Oh, my god. Nothing mathematical, huh?
Tom, did you study optics? Dispersion of light? Atomic physics? There is PLENTY of mathematics in explaining why the electrons in glass respond to e/m field of different frequency differently.
Rainbow, contrary to your claim, is not a physical phenomenon. There is no rainbow per se (=by itself). It is the mathematical result of interaction of several more basic objects/phenomena.
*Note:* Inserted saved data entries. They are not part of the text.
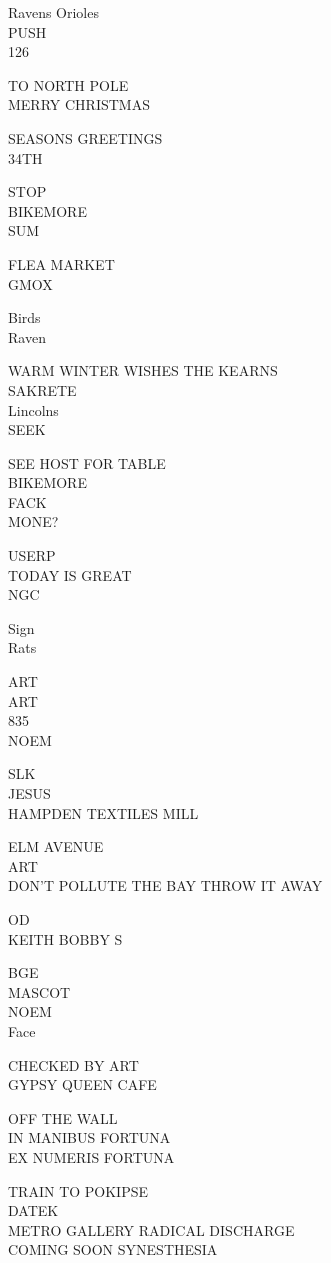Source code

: \documentclass[10pt,letterpaper]{article}
\begin{document}
Ravens Orioles\\
PUSH\\
126

TO NORTH POLE\\
MERRY CHRISTMAS

SEASONS GREETINGS\\
34TH

STOP\\
BIKEMORE\\
SUM

FLEA MARKET\\
GMOX

Birds\\
Raven

WARM WINTER WISHES THE KEARNS\\
SAKRETE\\
Lincolns\\
SEEK

SEE HOST FOR TABLE\\
BIKEMORE\\
FACK\\
MONE?

USERP\\
TODAY IS GREAT\\
NGC

Sign\\
Rats

ART\\
ART\\
835\\
NOEM

SLK\\
JESUS\\
HAMPDEN TEXTILES MILL

ELM AVENUE\\
ART\\
DON'T POLLUTE THE BAY THROW IT AWAY

OD\\
KEITH BOBBY S

BGE\\
MASCOT\\
NOEM\\
Face

CHECKED BY ART\\
GYPSY QUEEN CAFE

OFF THE WALL\\
IN MANIBUS FORTUNA\\
EX NUMERIS FORTUNA

TRAIN TO POKIPSE\\
DATEK\\
METRO GALLERY RADICAL DISCHARGE\\
COMING SOON SYNESTHESIA
\end{document}
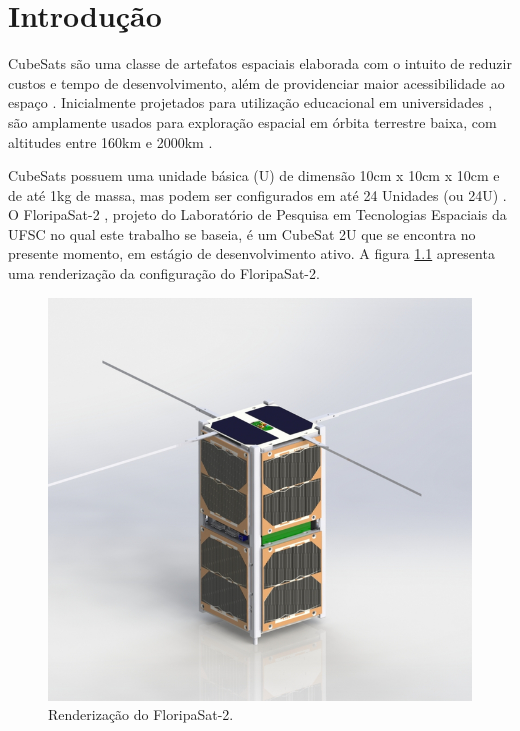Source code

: \chapter{Introdução}
\label{chapter:introducao}
CubeSats são uma classe de artefatos espaciais elaborada com o intuito de reduzir custos e tempo de desenvolvimento, além de providenciar maior acessibilidade ao espaço \cite{cubesat-spec}. Inicialmente projetados para utilização educacional em universidades \cite{burt2011}, são amplamente usados para exploração espacial em órbita terrestre baixa, com altitudes entre 160km e 2000km \cite{alanazi2019}.

CubeSats possuem uma unidade básica (U) de dimensão 10cm x 10cm x 10cm e de até 1kg de massa, mas podem ser configurados em até 24 Unidades (ou 24U) \cite{cubesat}. O FloripaSat-2 \cite{floripasat2}, projeto do Laboratório de Pesquisa em Tecnologias Espaciais da UFSC no qual este trabalho se baseia, é um CubeSat 2U que se encontra no presente momento, em estágio de desenvolvimento ativo. A figura \ref{fig:floripasat2-diagram} apresenta uma renderização da configuração do FloripaSat-2.

\begin{figure}[H]
\caption{\label{fig:floripasat2-diagram}Renderização do FloripaSat-2.}
\begin{center}
\includegraphics[scale=0.5]{images/floripasat-2-diagram.jpg}
\end{center}
\end{figure}
\newpage


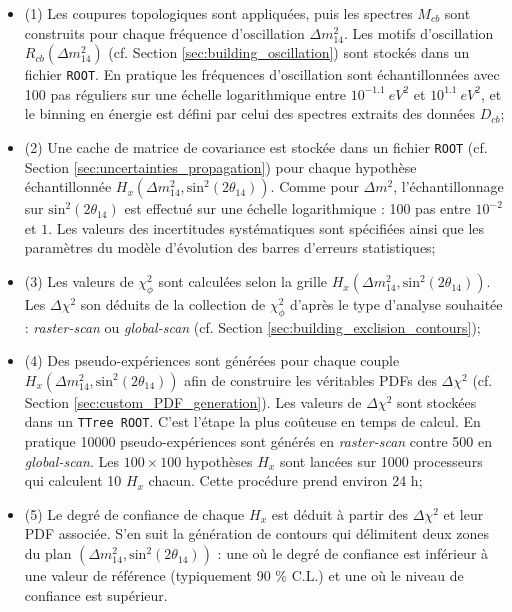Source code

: \begin{itemize}[label=\textbullet]
    \item (1) Les coupures topologiques sont appliquées, puis les spectres $M_{cb}$ sont construits pour chaque fréquence d'oscillation $\Delta m_{14}^2$. Les motifs d'oscillation $R_{cb}(\Delta m_{14}^2)$ (cf. Section \ref{sec:building_oscillation}) sont stockés dans un fichier \texttt{ROOT}. En pratique les fréquences d'oscillation sont échantillonnées avec 100 pas réguliers sur une échelle logarithmique entre $10^{-1.1}\SI{}{eV^2}$ et $10^{1.1}\SI{}{eV^2}$, et le binning en énergie est défini par celui des spectres extraits des données $D_{cb}$;
    \item (2) Une cache de matrice de covariance est stockée dans un fichier \texttt{ROOT} (cf. Section \ref{sec:uncertainties_propagation}) pour chaque hypothèse échantillonnée $H_x(\Delta m^{2}_{14}, \textrm{sin}^2(2\theta_{14}))$. Comme pour $\Delta m^{2}$, l'échantillonnage sur $\textrm{sin}^2(2\theta_{14})$ est effectué sur une échelle logarithmique : 100 pas entre $10^{-2}$ et $1$. Les valeurs des incertitudes systématiques sont spécifiées ainsi que les paramètres du modèle d'évolution des barres d'erreurs statistiques;
    \item (3) Les valeurs de $\chi^2_{\phi}$ sont calculées selon la grille $H_x(\Delta m^{2}_{14}, \textrm{sin}^2(2\theta_{14}))$. Les $\Delta\chi^2$ son déduits de la collection de $\chi^2_\phi$ d'après le type d'analyse souhaitée : \textit{raster-scan} ou \textit{global-scan} (cf. Section \ref{sec:building_exclision_contours});
    \item (4) Des pseudo-expériences sont générées pour chaque couple $H_x(\Delta m^{2}_{14}, \textrm{sin}^2(2\theta_{14}))$ afin de construire les véritables PDFs des $\Delta\chi^2$ (cf. Section \ref{sec:custom_PDF_generation}). Les valeurs de $\Delta\chi^2$ sont stockées dans un \texttt{TTree ROOT}. C'est l'étape la plus coûteuse en temps de calcul. En pratique 10000 pseudo-expériences sont générés en \textit{raster-scan} contre 500 en \textit{global-scan}. Les $100 \times 100$ hypothèses $H_x$ sont lancées sur 1000 processeurs qui calculent 10 $H_x$ chacun. Cette procédure prend environ 24 h;
    \item (5) Le degré de confiance de chaque $H_x$ est déduit à partir des $\Delta\chi^2$ et leur PDF associée. S'en suit la génération de contours qui délimitent deux zones du plan $(\Delta m^{2}_{14}, \textrm{sin}^2(2\theta_{14}))$ : une où le degré de confiance est inférieur à une valeur de référence (typiquement 90 \% C.L.) et une où le niveau de confiance est supérieur.
\end{itemize}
Now, let's honestly ask ourselves: does rainbow bow originate from light itself? Nope. There is no rainbow in sunlight. Indeed, look at the Sun - do you see the rainbow? Nor there is a rainbow in a droplet of H
20. Again one can take a droplet and attempt to get rainbow out of it (without adding sunlight or other light). But adding them together (droplet AND sunlight) and looking at their interaction at certain angle - voila - we observe a rainbow circle. And the dispersion of electron's respond to e/m wave is key factor in creating rainbow out of light and water. The shape of rainbow, the location and the order of colors are dictated by dispersion function of respond of outer electron in O atom in a water molecule to passing e/m wave.
So, we need several ingridients to cook a rainbow: mix of photons (sunlight), spherical droplets, and dispersion of electron interaction. Then a rainbow with all its "physical" properties follows as a mathematical consequence.
Each of "appear to be physical" ingridients (say, sunlight, or electron) can be analysed futher (as another object) and similarly found to be a mathematical consequence of more fundamental "parts". And so on.
So, there is not as much "physics" in a rainbow as you think. But much more math resulting in all its observable properies: angular radius of rainbow, location, colors order, colors angular separation, overlapping of wavelengths (due to angular size of Sun), spread of individual colors (due to diffraction on droplet), angular size of second reflection created rainbow, inverse order of colors in that rainbow, etc etc - all these properties are mathematical consequence of interaction of light with distribution of droplets PLUS the location of observer (system of reference). What can be seen by one observer (in one system of reference) can not be seen by another one (say, in shifted reference system) despite that both observer look at the SAME water droplets illuminated by SAME light.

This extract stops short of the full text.